What is the baseline of the new goals?
The baseline is the 2006 figures of 12.4 million metric tons CO2 equivalent. This baseline was established in the report ‘Environmental Trends and Climate Impacts: Findings from the U.S. Book Industry’ that was published on March 2008 by The Green Press Initiative (GPI) and The Book Industry Study Group (BISG).
Why not? actually the timing is great with first steps taken in Washington to formulate climate regulation, growing awareness of both companies and customers of the environmental impacts of the industry, growing sense of urgency, and an understanding that if approached now, climate change can become an opportunity for the industry instead of a risk.

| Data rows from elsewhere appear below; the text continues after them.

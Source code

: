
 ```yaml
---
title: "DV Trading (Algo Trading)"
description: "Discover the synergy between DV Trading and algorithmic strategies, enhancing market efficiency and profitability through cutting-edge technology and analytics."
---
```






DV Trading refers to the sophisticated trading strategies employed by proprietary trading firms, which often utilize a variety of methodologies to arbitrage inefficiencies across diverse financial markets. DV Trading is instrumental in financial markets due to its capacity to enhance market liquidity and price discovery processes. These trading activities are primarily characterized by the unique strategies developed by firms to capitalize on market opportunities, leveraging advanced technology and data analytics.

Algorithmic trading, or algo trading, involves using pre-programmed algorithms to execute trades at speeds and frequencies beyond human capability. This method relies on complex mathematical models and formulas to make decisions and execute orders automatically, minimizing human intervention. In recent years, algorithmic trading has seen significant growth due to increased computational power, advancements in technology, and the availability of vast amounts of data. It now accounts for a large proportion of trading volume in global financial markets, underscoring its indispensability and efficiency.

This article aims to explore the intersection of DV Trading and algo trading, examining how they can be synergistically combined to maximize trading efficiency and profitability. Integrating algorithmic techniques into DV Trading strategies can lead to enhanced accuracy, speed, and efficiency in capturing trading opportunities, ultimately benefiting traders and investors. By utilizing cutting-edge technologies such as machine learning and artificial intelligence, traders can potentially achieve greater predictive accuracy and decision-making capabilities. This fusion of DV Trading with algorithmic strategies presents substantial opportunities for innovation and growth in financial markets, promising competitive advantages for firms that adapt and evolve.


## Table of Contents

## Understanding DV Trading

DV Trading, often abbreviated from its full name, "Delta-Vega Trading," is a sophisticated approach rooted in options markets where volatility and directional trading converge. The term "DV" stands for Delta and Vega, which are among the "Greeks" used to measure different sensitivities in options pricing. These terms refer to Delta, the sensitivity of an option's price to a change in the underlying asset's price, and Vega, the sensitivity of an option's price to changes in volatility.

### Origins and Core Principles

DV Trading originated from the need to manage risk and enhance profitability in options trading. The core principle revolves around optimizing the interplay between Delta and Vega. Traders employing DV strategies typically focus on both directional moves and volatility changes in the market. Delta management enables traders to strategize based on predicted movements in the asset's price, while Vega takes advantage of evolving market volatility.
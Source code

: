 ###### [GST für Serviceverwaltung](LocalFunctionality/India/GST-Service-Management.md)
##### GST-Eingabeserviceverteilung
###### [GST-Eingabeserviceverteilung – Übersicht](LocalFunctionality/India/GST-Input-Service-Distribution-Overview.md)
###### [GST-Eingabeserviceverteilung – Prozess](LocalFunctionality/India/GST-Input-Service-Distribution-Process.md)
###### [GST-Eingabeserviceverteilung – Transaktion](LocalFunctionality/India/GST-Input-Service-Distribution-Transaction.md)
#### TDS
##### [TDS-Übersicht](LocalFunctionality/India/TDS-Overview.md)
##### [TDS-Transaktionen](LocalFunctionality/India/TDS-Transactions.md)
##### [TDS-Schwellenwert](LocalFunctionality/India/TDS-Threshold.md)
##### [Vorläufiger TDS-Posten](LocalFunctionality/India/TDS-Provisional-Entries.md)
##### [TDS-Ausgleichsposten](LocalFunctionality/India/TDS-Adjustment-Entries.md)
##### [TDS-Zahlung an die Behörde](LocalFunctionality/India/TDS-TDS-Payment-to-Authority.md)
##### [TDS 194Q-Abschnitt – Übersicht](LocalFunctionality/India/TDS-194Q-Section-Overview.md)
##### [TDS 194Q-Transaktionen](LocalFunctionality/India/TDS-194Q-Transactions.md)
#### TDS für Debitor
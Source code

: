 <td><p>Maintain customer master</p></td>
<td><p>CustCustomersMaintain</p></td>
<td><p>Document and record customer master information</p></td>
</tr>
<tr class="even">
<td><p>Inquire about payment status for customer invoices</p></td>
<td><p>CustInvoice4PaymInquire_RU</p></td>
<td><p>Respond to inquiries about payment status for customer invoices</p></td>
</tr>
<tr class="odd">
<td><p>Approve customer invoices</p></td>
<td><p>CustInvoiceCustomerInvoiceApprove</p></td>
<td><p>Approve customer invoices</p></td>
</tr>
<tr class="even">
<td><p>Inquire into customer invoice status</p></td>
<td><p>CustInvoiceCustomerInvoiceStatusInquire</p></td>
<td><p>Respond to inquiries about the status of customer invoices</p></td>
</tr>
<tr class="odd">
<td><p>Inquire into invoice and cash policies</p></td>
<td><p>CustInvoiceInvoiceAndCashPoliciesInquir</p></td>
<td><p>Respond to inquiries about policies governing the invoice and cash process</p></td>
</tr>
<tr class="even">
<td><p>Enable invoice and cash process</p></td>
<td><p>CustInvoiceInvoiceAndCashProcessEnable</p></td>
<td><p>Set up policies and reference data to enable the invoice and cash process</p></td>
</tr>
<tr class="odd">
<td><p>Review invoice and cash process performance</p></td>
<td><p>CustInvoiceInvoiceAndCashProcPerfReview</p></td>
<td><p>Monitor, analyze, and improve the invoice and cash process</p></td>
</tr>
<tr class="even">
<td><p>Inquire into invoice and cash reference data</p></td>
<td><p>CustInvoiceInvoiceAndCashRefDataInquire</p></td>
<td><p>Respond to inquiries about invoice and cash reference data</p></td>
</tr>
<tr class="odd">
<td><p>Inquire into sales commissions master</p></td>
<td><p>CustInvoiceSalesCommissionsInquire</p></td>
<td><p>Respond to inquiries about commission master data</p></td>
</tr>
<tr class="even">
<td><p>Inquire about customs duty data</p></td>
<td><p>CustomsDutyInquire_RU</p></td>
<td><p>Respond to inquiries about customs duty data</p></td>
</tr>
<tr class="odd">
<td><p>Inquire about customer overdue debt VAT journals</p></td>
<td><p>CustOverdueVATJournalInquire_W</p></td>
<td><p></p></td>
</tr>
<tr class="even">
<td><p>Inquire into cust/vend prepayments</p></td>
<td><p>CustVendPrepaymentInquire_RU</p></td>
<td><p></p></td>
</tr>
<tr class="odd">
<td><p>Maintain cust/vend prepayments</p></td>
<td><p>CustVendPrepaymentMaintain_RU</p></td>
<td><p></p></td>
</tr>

And what about the economic recession? Well, with the right strategy companies can build solutions that not only will reduce their carbon emissions, but also lower their costs and create more business opportunities (finding the way to reduce the number of returned books is just one example), so it can become a win-win model that will also benefit the bottom line.
Is it doable?
The targets and their time frames are certainly reasonable. Nevertheless, there are two elements that are crucial to the success of the Council’s initiative:
1. Strategic approach – publishers and other companies involved in the industry should approach their carbon reductions strategically and systematically – that’s the only way to make sure they will gain the most out of it by creating a shared value – meaningful benefit for the environment that is also valuable to the business. This win-win model is crucial to ensure the success of this initiative. We’ll review the process in the next answer.
2. Federal carbon regulation – without putting a price on carbon emissions, whether it is through a carbon tax or a cap and trade system, I don’t think there are sufficient economic incentives for publishers to implement climate change policies in accordance with the Council’s goals. Fortunately, we see it coming with the first step taken by the EPA last week.
According to the EPA’s estimations, carbon prices will range from $13 to $17 per ton in 2015, and rise by about 5 percent a year, reaching $17 to $22 per ton by 2020. It means that we’re talking about potential saving of 50-60 million for the industry. This figure may not sound too impressive, but in a growing competitive business environment, these savings can certainly make a difference for many publishers and increase their incentive to act faster and better to reduce more carbon emissions and hence reduce costs.